WORK TO COMPLETE: Out of the records below, copy all lines in which the word "that" occurs.

[Opening THE RECORDS section]

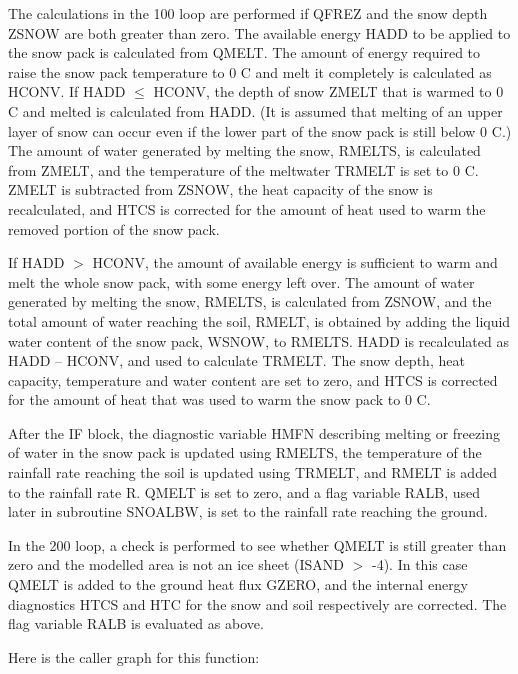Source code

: The calculations in the 100 loop are performed if Q\+F\+R\+E\+Z and the snow depth Z\+S\+N\+O\+W are both greater than zero. The available energy H\+A\+D\+D to be applied to the snow pack is calculated from Q\+M\+E\+L\+T. The amount of energy required to raise the snow pack temperature to 0 C and melt it completely is calculated as H\+C\+O\+N\+V. If H\+A\+D\+D $\leq$ H\+C\+O\+N\+V, the depth of snow Z\+M\+E\+L\+T that is warmed to 0 C and melted is calculated from H\+A\+D\+D. (It is assumed that melting of an upper layer of snow can occur even if the lower part of the snow pack is still below 0 C.) The amount of water generated by melting the snow, R\+M\+E\+L\+T\+S, is calculated from Z\+M\+E\+L\+T, and the temperature of the meltwater T\+R\+M\+E\+L\+T is set to 0 C. Z\+M\+E\+L\+T is subtracted from Z\+S\+N\+O\+W, the heat capacity of the snow is recalculated, and H\+T\+C\+S is corrected for the amount of heat used to warm the removed portion of the snow pack.

If H\+A\+D\+D $>$ H\+C\+O\+N\+V, the amount of available energy is sufficient to warm and melt the whole snow pack, with some energy left over. The amount of water generated by melting the snow, R\+M\+E\+L\+T\+S, is calculated from Z\+S\+N\+O\+W, and the total amount of water reaching the soil, R\+M\+E\+L\+T, is obtained by adding the liquid water content of the snow pack, W\+S\+N\+O\+W, to R\+M\+E\+L\+T\+S. H\+A\+D\+D is recalculated as H\+A\+D\+D – H\+C\+O\+N\+V, and used to calculate T\+R\+M\+E\+L\+T. The snow depth, heat capacity, temperature and water content are set to zero, and H\+T\+C\+S is corrected for the amount of heat that was used to warm the snow pack to 0 C.

After the I\+F block, the diagnostic variable H\+M\+F\+N describing melting or freezing of water in the snow pack is updated using R\+M\+E\+L\+T\+S, the temperature of the rainfall rate reaching the soil is updated using T\+R\+M\+E\+L\+T, and R\+M\+E\+L\+T is added to the rainfall rate R. Q\+M\+E\+L\+T is set to zero, and a flag variable R\+A\+L\+B, used later in subroutine S\+N\+O\+A\+L\+B\+W, is set to the rainfall rate reaching the ground.

In the 200 loop, a check is performed to see whether Q\+M\+E\+L\+T is still greater than zero and the modelled area is not an ice sheet (I\+S\+A\+N\+D $>$ -\/4). In this case Q\+M\+E\+L\+T is added to the ground heat flux G\+Z\+E\+R\+O, and the internal energy diagnostics H\+T\+C\+S and H\+T\+C for the snow and soil respectively are corrected. The flag variable R\+A\+L\+B is evaluated as above.

Here is the caller graph for this function\+:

[Closing THE RECORDS section]

SOLUTION FOR THIS TASK:
: The calculations in the 100 loop are performed if Q\+F\+R\+E\+Z and the snow depth Z\+S\+N\+O\+W are both greater than zero. The available energy H\+A\+D\+D to be applied to the snow pack is calculated from Q\+M\+E\+L\+T. The amount of energy required to raise the snow pack temperature to 0 C and melt it completely is calculated as H\+C\+O\+N\+V. If H\+A\+D\+D $\leq$ H\+C\+O\+N\+V, the depth of snow Z\+M\+E\+L\+T that is warmed to 0 C and melted is calculated from H\+A\+D\+D. (It is assumed that melting of an upper layer of snow can occur even if the lower part of the snow pack is still below 0 C.) The amount of water generated by melting the snow, R\+M\+E\+L\+T\+S, is calculated from Z\+M\+E\+L\+T, and the temperature of the meltwater T\+R\+M\+E\+L\+T is set to 0 C. Z\+M\+E\+L\+T is subtracted from Z\+S\+N\+O\+W, the heat capacity of the snow is recalculated, and H\+T\+C\+S is corrected for the amount of heat used to warm the removed portion of the snow pack.
If H\+A\+D\+D $>$ H\+C\+O\+N\+V, the amount of available energy is sufficient to warm and melt the whole snow pack, with some energy left over. The amount of water generated by melting the snow, R\+M\+E\+L\+T\+S, is calculated from Z\+S\+N\+O\+W, and the total amount of water reaching the soil, R\+M\+E\+L\+T, is obtained by adding the liquid water content of the snow pack, W\+S\+N\+O\+W, to R\+M\+E\+L\+T\+S. H\+A\+D\+D is recalculated as H\+A\+D\+D – H\+C\+O\+N\+V, and used to calculate T\+R\+M\+E\+L\+T. The snow depth, heat capacity, temperature and water content are set to zero, and H\+T\+C\+S is corrected for the amount of heat that was used to warm the snow pack to 0 C.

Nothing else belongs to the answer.